Chemically, the various forms of vitamin D are collectively called secosteroids, steroids in which one of the bonds in the steroid rings is broken. Calcipotriol, also called calcipotriene, is a synthetic vitamin D3 analog used in the treatment of psoriasis.[54] The mechanism of action of calcipotriol has been reviewed.[18,19,55] The mechanism acts through the inhibition of keratinocyte proliferation and improvement of keratinocyte differentiation. This is probably mediated via binding with vitamin D receptors located in the nucleus of epidermal keratinocytes.[18] This receptor complex can regulate transcription by binding with elements in the promoter region of target genes and it can also interfere with other transcription factors such as those described previously, e.g. NF-AT and NF-κB.[18,19] Vitamin D analogs have also been shown to decrease the synthesis of various proinflammatory cytokines, such as IL-2, IL-6, IL-8, IFN-γ and GM-CSF, which are all a part of cutanous inflammation and proliferation of T lymphocytes and keratinocytes.[18,19] Indirectly, vitamin D3 analogs can, like the corticosteroids, act by, for example, the transcription factor AP-1, which causes a negative regulation of IL-2 and GM-CSF.[18]

It has been demonstrated that calcitriol (1,25(OH)2D3), which is the active metabolite of calcipotriol, protects primary human keratinocytes and murine epidermis against the induction of cyclobutane pyrimidine dimers by UVR.[56,57] Studies with calcitriol on murine chemical carcinogenesis have been inconclusive. One study showed an augmentation of carcinogenesis while another study showed a protective effect.[58,59] The Summary of Product Characteristics refers to a study which indicated that calcipotriol can accelerate photocarcinogenesis in male albino mice.[60] We showed that calcipotriol in combination with 2 SED decreased the time to the first tumor significantly and suggests that the photocarcinogenic effect was increased.[52] The other combinations of calcipotriol and 4 or 6 SED resulted in an unchanged or increased number of days to tumor onset.[52] To our knowledge, no reports have been published concerning the use of topical vitamin D analogs and photocarcinogenesis in humans.

Conclusions

Topical calcineurin inhibitors show conflicting photocarcinogenicity data from animal and in vitro studies. Nevertheless, more than 20 million prescriptions for pimecrolimus cream and tacrolimus ointment are issued worldwide, and several epidemiological studies and recent reviews have shown no increased risk of skin cancer and lymphoma in patients treated with topical calcineurin inhibitors. However, pimecrolimus cream and tacrolimus ointment have been available for less than ten years, so long-term studies and phase IV post-marketing studies with large sample sizes and extended follow up is still needed.

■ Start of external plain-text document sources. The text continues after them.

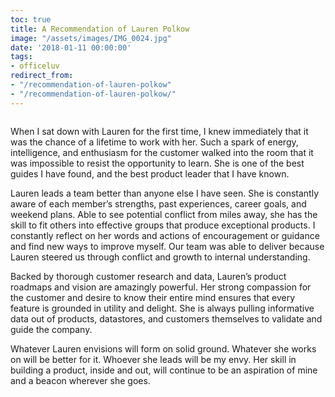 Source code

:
 ```yaml
---
toc: true
title: A Recommendation of Lauren Polkow
image: "/assets/images/IMG_0024.jpg"
date: '2018-01-11 00:00:00'
tags:
- officeluv
redirect_from:
- "/recommendation-of-lauren-polkow"
- "/recommendation-of-lauren-polkow/"
---
```


<figure class="kg-card kg-image-card"><img src="/assets/images/IMG_0024.jpg" class="kg-image" alt ></figure>

When I sat down with Lauren for the first time, I knew immediately that it was the chance of a lifetime to work with her. Such a spark of energy, intelligence, and enthusiasm for the customer walked into the room that it was impossible to resist the opportunity to learn. She is one of the best guides I have found, and the best product leader that I have known.

Lauren leads a team better than anyone else I have seen. She is constantly aware of each member’s strengths, past experiences, career goals, and weekend plans. Able to see potential conflict from miles away, she has the skill to fit others into effective groups that produce exceptional products. I constantly reflect on her words and actions of encouragement or guidance and find new ways to improve myself. Our team was able to deliver because Lauren steered us through conflict and growth to internal understanding.

Backed by thorough customer research and data, Lauren’s product roadmaps and vision are amazingly powerful. Her strong compassion for the customer and desire to know their entire mind ensures that every feature is grounded in utility and delight. She is always pulling informative data out of products, datastores, and customers themselves to validate and guide the company.

Whatever Lauren envisions will form on solid ground. Whatever she works on will be better for it. Whoever she leads will be my envy. Her skill in building a product, inside and out, will continue to be an aspiration of mine and a beacon wherever she goes.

Even though topical steroids have been on the market for a very long time, only few photocarcinogenesis studies have been conducted. All published studies indicate that topical steroids do not increase the photocarcinogenic potential of UVR.

Only one study has been published regarding photocarcinogenesis and vitamin D analogs. The study indicates that calcipotriol does not increase the photocarcinogenic potential of UVR.

Based on the current data, the cancer risk associated with the use of topical calcineurin inhibitors, topical corticosteriods and vitamin D analogs on sun-exposed areas appears to be minimal or non-existent.